Getting an overview of your past matches can help you figure out what you're doing right and where it's going wrong as you move up the ranks. See the steps below to access your match history:

  1. Go to the game's main dashboard.
  2. Tap the "Career" tab located at the top of the screen.
  3. View information from your last 10 matches.

You'll be able to see stats like wins and losses, as well as kills, spike plants, assists, and first bloods. If you're the type of player who likes to get a bit of meta, this information is invaluable in understanding and optimizing your match performance.

As a bonus, you can also see the performance of other players in the same match. Just select a game and check the details.

Matchmaking Rating (MMR) Explained

Your matchmaking rating or MMR is one of the most important numbers you will ever see in competitive mode. This is how you are compared to other players in competitive mode. If you imagine a giant ladder, your MMR represents your rung on that ladder.

According to Riot Games, no two players will ever share the same rung or place on the ladder. Each match determines whether you move up the MMR ladder or are "pushed by others". It is simply a rating that helps the game match you with players of a similar level, and is separate from your RR or rating.

Rank Rating (RR) explained

Your rank is the number of points you get after each competitive game. You earn RR points based on competitive wins and your overall performance in the match, especially in the lower tiers.

To move to the next level, you must accumulate 100 RR points. Point allocation differs from game to game, but in general the breakdown looks like this:

  • Wins: 10 – 50 RR, 5+ RR for Diamond ranks and above
  • Drops: Minus 0 – 30 RR, 50 RR max drop for Diamond ranks and above
  • Draws: 20 RR (based on performance) for Iron – Diamond ranks

Be careful though, because it is possible to be downgraded to the previous level if you do not receive any RR points in the game. If you are downgraded, Valorant has a “downgrade protection” for players in which you will not drop below 80 RR for the newly downgraded rank.

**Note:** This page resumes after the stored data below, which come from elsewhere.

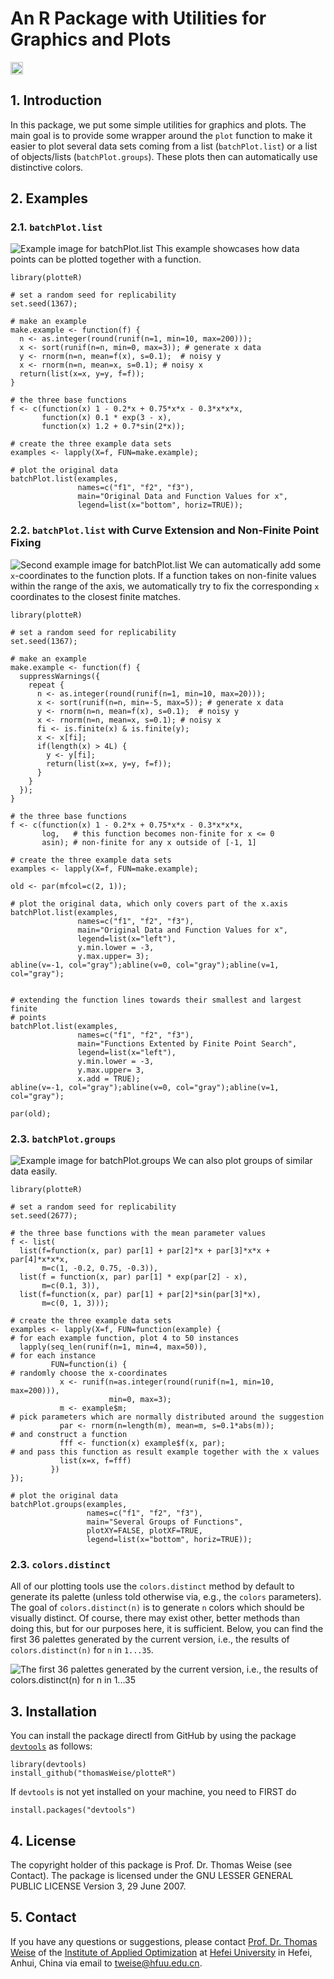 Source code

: # An R Package with Utilities for Graphics and Plots

[<img alt="Travis CI Build Status" src="https://img.shields.io/travis/thomasWeise/plotteR/master.svg" height="20"/>](https://travis-ci.org/thomasWeise/plotteR/)

## 1. Introduction

In this package, we put some simple utilities for graphics and plots.
The main goal is to provide some wrapper around the `plot` function to make it easier to plot several data sets coming from a list (`batchPlot.list`) or a list of objects/lists (`batchPlot.groups`).
These plots then can automatically use distinctive colors.

## 2. Examples

### 2.1. `batchPlot.list`

![Example image for `batchPlot.list`](examples/batchPlotList.png)
This example showcases how data points can be plotted together with a function.

    library(plotteR)
    
    # set a random seed for replicability
    set.seed(1367);
    
    # make an example
    make.example <- function(f) {
      n <- as.integer(round(runif(n=1, min=10, max=200)));
      x <- sort(runif(n=n, min=0, max=3)); # generate x data
      y <- rnorm(n=n, mean=f(x), s=0.1);  # noisy y
      x <- rnorm(n=n, mean=x, s=0.1); # noisy x
      return(list(x=x, y=y, f=f));
    }
    
    # the three base functions
    f <- c(function(x) 1 - 0.2*x + 0.75*x*x - 0.3*x*x*x,
           function(x) 0.1 * exp(3 - x),
           function(x) 1.2 + 0.7*sin(2*x));
    
    # create the three example data sets
    examples <- lapply(X=f, FUN=make.example);
    
    # plot the original data
    batchPlot.list(examples,
                   names=c("f1", "f2", "f3"),
                   main="Original Data and Function Values for x",
                   legend=list(x="bottom", horiz=TRUE));


### 2.2. `batchPlot.list` with Curve Extension and Non-Finite Point Fixing

![Second example image for `batchPlot.list`](examples/batchPlotList2.png)
We can automatically add some `x`-coordinates to the function plots.
If a function takes on non-finite values within the range of the axis, we automatically try to fix the corresponding `x` coordinates to the closest finite matches.

    library(plotteR)
    
    # set a random seed for replicability
    set.seed(1367);
    
    # make an example
    make.example <- function(f) {
      suppressWarnings({
        repeat {
          n <- as.integer(round(runif(n=1, min=10, max=20)));
          x <- sort(runif(n=n, min=-5, max=5)); # generate x data
          y <- rnorm(n=n, mean=f(x), s=0.1);  # noisy y
          x <- rnorm(n=n, mean=x, s=0.1); # noisy x
          fi <- is.finite(x) & is.finite(y);
          x <- x[fi];
          if(length(x) > 4L) {
            y <- y[fi];
            return(list(x=x, y=y, f=f));
          }
        }
      });
    }
    
    # the three base functions
    f <- c(function(x) 1 - 0.2*x + 0.75*x*x - 0.3*x*x*x,
           log,   # this function becomes non-finite for x <= 0
           asin); # non-finite for any x outside of [-1, 1]
    
    # create the three example data sets
    examples <- lapply(X=f, FUN=make.example);
    
    old <- par(mfcol=c(2, 1));
    
    # plot the original data, which only covers part of the x.axis
    batchPlot.list(examples,
                   names=c("f1", "f2", "f3"),
                   main="Original Data and Function Values for x",
                   legend=list(x="left"),
                   y.min.lower = -3,
                   y.max.upper= 3);
    abline(v=-1, col="gray");abline(v=0, col="gray");abline(v=1, col="gray");
    
    
    # extending the function lines towards their smallest and largest finite
    # points
    batchPlot.list(examples,
                   names=c("f1", "f2", "f3"),
                   main="Functions Extented by Finite Point Search",
                   legend=list(x="left"),
                   y.min.lower = -3,
                   y.max.upper= 3,
                   x.add = TRUE);
    abline(v=-1, col="gray");abline(v=0, col="gray");abline(v=1, col="gray");
    
    par(old);



### 2.3. `batchPlot.groups`

![Example image for `batchPlot.groups`](examples/batchPlotGroups.png)
We can also plot groups of similar data easily.

    library(plotteR)
    
    # set a random seed for replicability
    set.seed(2677);
    
    # the three base functions with the mean parameter values
    f <- list(
      list(f=function(x, par) par[1] + par[2]*x + par[3]*x*x + par[4]*x*x*x,
           m=c(1, -0.2, 0.75, -0.3)),
      list(f = function(x, par) par[1] * exp(par[2] - x),
           m=c(0.1, 3)),
      list(f=function(x, par) par[1] + par[2]*sin(par[3]*x),
           m=c(0, 1, 3)));
    
    # create the three example data sets
    examples <- lapply(X=f, FUN=function(example) {
    # for each example function, plot 4 to 50 instances
      lapply(seq_len(runif(n=1, min=4, max=50)),
    # for each instance
             FUN=function(i) {
    # randomly choose the x-coordinates
               x <- runif(n=as.integer(round(runif(n=1, min=10, max=200))),
                          min=0, max=3);
               m <- example$m;
    # pick parameters which are normally distributed around the suggestion
               par <- rnorm(n=length(m), mean=m, s=0.1*abs(m));
    # and construct a function
               fff <- function(x) example$f(x, par);
    # and pass this function as result example together with the x values
               list(x=x, f=fff)
             })
    });
    
    # plot the original data
    batchPlot.groups(examples,
                     names=c("f1", "f2", "f3"),
                     main="Several Groups of Functions",
                     plotXY=FALSE, plotXF=TRUE,
                     legend=list(x="bottom", horiz=TRUE));

### 2.3. `colors.distinct`

All of our plotting tools use the `colors.distinct` method by default to generate its palette (unless told otherwise via, e.g., the `colors` parameters). The goal of `colors.distinct(n)` is to generate `n` colors which should be visually distinct. Of course, there may exist other, better methods than doing this, but for our purposes here, it is sufficient. Below, you can find the first 36 palettes generated by the current version, i.e., the results of `colors.distinct(n)` for `n` in `1...35`.

![The first 36 palettes generated by the current version, i.e., the results of `colors.distinct(n)` for `n` in `1...35`](examples/printColors.png)

## 3. Installation

You can install the package directl from GitHub by using the package
[`devtools`](http://cran.r-project.org/web/packages/devtools/index.html) as
follows:

    library(devtools)
    install_github("thomasWeise/plotteR")

If `devtools` is not yet installed on your machine, you need to FIRST do

    install.packages("devtools")

## 4. License

The copyright holder of this package is Prof. Dr. Thomas Weise (see Contact).
The package is licensed under the  GNU LESSER GENERAL PUBLIC LICENSE Version 3, 29 June 2007.

## 5. Contact

If you have any questions or suggestions, please contact
[Prof. Dr. Thomas Weise](http://iao.hfuu.edu.cn/team/director) of the
[Institute of Applied Optimization](http://iao.hfuu.edu.cn/) at
[Hefei University](http://www.hfuu.edu.cn) in
Hefei, Anhui, China via
email to [tweise@hfuu.edu.cn](mailto:tweise@hfuu.edu.cn).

The good news is that it will only take you 20 RR to return to the previous rank, but the bad news is that you were downgraded in the first place.

MMR vs RR

Your MMR and RR are separate rating systems in Valorant. One helps the game match you with suitable players while the other determines your performance rating for competitive mode.

Here's where it gets a little confusing:

Riot Games strives to create ideal matches suited to your skills, but they only have an “idea” of your performance. This “idea” is your matchmaking note. By looking at both your MMR and RR, players are placed at the lower end of their rating estimate to create matches to test you.

If you "pass" the test or consistently win, you are proving that you belong higher on that metaphorical ladder and will be matched with players closer to your performance level. You will also see a difference in your RR points.

When you win you get more points and when you lose you lose less. All of those extra RR points serve to prepare you to move up to the higher end of the rank estimate the system has created for you.

Riot Games ultimately wants all players to move towards "convergence" for their MMR and RR scores. Ideally, your RR will reflect your level of performance and your MMR will allow you to prove that you belong in this rank.

Climb the ranks with skill, not grind

It's tempting to play as many games as possible to work your way to the top of the leaderboards, but that's not how the ranking system works. While the game emphasizes "wins", they also look at how you win and what skills you've displayed in your matches. If you want to progress through Valorant's ranking system, it's all about quality, not quantity.

How long does it take you to level up in Valorant's ranked mode? Tell us about it in the comments section below.